# MDO - Mindoro Resources



## System (10 December 2010)

Mindoro Resources Limited's objective is to build a successful exploration and mining company in the Philippines with focus on nickel, copper and gold. Mindoro’s primary asset is the 75% interest in the Agata nickel laterite deposit in the Agusan del Norte Region, Northern Mindanao Island.

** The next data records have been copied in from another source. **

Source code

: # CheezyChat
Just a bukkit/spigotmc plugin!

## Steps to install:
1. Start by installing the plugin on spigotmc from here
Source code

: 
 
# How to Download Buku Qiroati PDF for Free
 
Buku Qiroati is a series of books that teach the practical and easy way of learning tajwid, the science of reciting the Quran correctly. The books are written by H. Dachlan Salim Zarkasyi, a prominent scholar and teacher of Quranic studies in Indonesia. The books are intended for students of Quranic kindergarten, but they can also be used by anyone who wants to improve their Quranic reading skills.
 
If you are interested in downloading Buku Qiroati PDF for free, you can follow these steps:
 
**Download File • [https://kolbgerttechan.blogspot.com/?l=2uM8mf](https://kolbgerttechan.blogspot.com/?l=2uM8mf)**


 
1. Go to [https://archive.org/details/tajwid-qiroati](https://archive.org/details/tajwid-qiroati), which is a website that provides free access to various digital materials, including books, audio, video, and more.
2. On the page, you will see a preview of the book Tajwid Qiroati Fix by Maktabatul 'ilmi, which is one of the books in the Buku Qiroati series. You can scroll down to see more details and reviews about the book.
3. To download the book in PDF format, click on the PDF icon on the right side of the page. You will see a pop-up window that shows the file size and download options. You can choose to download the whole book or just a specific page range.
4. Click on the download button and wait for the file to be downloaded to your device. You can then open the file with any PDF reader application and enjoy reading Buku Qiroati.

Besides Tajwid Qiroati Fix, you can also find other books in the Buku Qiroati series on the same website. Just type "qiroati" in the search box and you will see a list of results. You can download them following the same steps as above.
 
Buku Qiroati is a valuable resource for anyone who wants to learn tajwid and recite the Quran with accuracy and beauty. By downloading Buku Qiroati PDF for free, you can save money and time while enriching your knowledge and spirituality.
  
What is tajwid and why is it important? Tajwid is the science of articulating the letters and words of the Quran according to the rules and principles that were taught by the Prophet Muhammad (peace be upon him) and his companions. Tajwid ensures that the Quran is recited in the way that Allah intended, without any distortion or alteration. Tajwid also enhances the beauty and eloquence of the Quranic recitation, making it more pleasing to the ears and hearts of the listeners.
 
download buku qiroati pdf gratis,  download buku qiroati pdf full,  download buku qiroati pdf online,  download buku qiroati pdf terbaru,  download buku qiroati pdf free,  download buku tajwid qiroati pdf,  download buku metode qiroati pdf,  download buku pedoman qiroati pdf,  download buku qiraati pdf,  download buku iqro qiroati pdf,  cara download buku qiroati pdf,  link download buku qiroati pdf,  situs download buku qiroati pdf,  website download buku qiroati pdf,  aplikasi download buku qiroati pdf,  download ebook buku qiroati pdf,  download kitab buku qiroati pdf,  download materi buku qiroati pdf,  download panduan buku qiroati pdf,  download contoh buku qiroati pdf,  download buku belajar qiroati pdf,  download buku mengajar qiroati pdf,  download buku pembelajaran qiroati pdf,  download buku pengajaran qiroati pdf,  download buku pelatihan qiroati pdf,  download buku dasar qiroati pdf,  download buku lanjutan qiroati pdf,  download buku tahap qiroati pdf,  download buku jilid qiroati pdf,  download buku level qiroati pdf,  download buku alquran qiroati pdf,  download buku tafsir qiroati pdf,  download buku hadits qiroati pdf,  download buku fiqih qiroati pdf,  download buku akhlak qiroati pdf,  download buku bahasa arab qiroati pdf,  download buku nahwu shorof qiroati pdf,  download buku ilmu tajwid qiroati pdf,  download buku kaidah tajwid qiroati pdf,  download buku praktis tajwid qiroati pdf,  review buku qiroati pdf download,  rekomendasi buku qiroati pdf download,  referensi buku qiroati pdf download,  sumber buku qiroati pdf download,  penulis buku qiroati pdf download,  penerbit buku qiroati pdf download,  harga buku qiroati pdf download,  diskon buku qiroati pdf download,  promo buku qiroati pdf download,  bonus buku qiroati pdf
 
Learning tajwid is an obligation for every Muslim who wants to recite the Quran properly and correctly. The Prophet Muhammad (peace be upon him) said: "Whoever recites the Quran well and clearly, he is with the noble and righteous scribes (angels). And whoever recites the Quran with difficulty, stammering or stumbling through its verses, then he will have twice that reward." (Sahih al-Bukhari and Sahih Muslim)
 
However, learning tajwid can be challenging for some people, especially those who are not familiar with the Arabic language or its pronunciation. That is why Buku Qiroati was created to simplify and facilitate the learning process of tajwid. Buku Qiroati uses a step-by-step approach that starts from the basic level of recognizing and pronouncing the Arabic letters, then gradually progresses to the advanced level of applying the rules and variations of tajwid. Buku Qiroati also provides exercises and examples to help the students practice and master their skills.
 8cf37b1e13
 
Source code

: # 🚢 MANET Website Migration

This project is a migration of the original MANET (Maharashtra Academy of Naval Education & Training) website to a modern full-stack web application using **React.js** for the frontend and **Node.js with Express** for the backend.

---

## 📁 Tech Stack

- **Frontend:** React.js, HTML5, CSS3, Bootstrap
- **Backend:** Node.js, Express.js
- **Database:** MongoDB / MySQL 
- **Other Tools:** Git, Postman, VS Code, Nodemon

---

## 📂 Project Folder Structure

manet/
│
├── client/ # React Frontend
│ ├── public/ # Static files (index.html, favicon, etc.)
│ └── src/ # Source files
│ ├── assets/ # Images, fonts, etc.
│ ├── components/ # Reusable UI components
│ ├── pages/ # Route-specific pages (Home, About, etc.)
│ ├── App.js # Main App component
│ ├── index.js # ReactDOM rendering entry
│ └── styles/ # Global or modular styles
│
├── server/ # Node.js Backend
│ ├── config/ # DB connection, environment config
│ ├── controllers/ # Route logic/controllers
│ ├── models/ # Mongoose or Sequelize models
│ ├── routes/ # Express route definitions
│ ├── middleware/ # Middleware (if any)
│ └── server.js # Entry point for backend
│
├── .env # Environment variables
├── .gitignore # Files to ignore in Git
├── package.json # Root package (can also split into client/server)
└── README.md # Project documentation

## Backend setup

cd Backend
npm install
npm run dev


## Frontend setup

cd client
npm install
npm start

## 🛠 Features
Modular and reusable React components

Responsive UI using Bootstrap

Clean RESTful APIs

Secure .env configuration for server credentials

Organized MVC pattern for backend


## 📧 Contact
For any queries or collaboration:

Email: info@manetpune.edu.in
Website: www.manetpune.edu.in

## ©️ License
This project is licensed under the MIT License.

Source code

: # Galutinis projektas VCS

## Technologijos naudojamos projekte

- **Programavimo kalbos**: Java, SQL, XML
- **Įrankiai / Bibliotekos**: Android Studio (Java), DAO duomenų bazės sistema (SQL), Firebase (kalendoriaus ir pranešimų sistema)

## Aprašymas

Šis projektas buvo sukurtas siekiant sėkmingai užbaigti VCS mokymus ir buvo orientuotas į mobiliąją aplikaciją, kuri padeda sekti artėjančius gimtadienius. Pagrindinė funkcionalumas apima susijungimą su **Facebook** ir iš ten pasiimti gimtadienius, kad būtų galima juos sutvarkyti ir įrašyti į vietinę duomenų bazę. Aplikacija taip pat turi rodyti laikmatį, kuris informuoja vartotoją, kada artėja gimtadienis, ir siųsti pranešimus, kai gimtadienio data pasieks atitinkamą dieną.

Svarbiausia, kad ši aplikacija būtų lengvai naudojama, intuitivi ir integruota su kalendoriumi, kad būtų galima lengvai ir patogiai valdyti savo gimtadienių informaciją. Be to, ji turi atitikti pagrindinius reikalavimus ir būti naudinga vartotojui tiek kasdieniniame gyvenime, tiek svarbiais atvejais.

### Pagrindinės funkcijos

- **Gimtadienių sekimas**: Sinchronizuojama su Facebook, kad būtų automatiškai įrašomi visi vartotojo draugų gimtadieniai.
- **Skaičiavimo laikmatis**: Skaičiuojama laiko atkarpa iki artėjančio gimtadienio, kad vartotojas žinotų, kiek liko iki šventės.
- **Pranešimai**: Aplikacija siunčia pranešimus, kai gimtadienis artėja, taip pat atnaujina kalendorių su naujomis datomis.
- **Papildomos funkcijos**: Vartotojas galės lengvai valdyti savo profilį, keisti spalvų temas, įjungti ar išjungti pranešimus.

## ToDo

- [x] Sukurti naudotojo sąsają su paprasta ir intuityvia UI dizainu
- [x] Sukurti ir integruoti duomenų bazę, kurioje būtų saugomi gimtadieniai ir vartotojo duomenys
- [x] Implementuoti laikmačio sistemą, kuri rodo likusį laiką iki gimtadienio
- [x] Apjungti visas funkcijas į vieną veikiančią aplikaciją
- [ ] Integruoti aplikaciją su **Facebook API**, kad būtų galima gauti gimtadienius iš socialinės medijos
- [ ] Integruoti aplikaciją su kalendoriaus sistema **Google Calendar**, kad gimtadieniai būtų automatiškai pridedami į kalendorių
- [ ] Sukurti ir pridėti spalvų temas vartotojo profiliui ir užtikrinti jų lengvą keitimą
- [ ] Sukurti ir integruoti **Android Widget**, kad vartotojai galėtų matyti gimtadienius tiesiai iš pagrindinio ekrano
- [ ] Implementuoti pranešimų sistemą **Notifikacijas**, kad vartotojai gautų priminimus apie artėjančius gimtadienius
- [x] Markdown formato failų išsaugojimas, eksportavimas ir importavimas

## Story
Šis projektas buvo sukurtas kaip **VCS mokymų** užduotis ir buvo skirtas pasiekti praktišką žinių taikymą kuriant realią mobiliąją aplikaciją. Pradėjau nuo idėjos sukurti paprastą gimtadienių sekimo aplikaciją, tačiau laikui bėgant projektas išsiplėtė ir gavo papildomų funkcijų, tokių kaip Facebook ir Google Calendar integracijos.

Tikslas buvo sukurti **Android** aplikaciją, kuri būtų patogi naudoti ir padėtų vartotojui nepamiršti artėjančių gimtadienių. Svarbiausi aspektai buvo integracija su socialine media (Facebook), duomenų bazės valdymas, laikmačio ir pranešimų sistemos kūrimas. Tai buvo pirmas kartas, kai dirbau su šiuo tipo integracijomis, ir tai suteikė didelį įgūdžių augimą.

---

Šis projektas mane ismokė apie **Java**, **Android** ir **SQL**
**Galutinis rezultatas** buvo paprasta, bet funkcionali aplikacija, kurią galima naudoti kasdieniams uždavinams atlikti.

Mindoro also owns interests in gold, copper, and copper-gold prospects in the Surigao District, Batangas District on Luzon Island, and on Pan de Azucar Island.

http://www.mindoro.com


----------



## springhill (8 July 2012)

Mindoro is a Tier 1 Issuer trading on the TSX Venture Exchange (MIO), Australian Securities Exchange (MDO) and Frankfurt Stock Exchange (WKN 906167). Mindoro is focused on nickel, gold and copper-gold exploration and development in the Philippines where its 75% interest PFS-stage (Nov 2011) Agata Nickel Project has NI 43-101 Mineral Resources that include Measured and Indicated resource estimates totalling 42.76 million tonnes at 1.01% nickel, for 430,000 tonnes contained nickel, and Inferred resource estimates totalling 2.435 million tonnes at 0.99% nickel (Sep 2011). In addition the Company has NI 43-101 Mineral Resource estimates on its 100% interest Batangas projects of Indicated Resources 393,000 ounces (Archangel, Indicated 9,879,000t @1.1 g/t Au and Lobo, Indicated 270,000t @6.49 g/t Au) and Inferred Resources 108,000 ounces (Archangel, Inferred 3,741,000t @0.8g/t Au and Lobo, Inferred 61,000t@ 5.35 g/t Au); a drill-defined copper-gold-sulphur Exploration Target on its 75% interest Pan de Azucar project, Iloilo, as well as 10 key porphyry copper-gold prospects at varying stages of advancement.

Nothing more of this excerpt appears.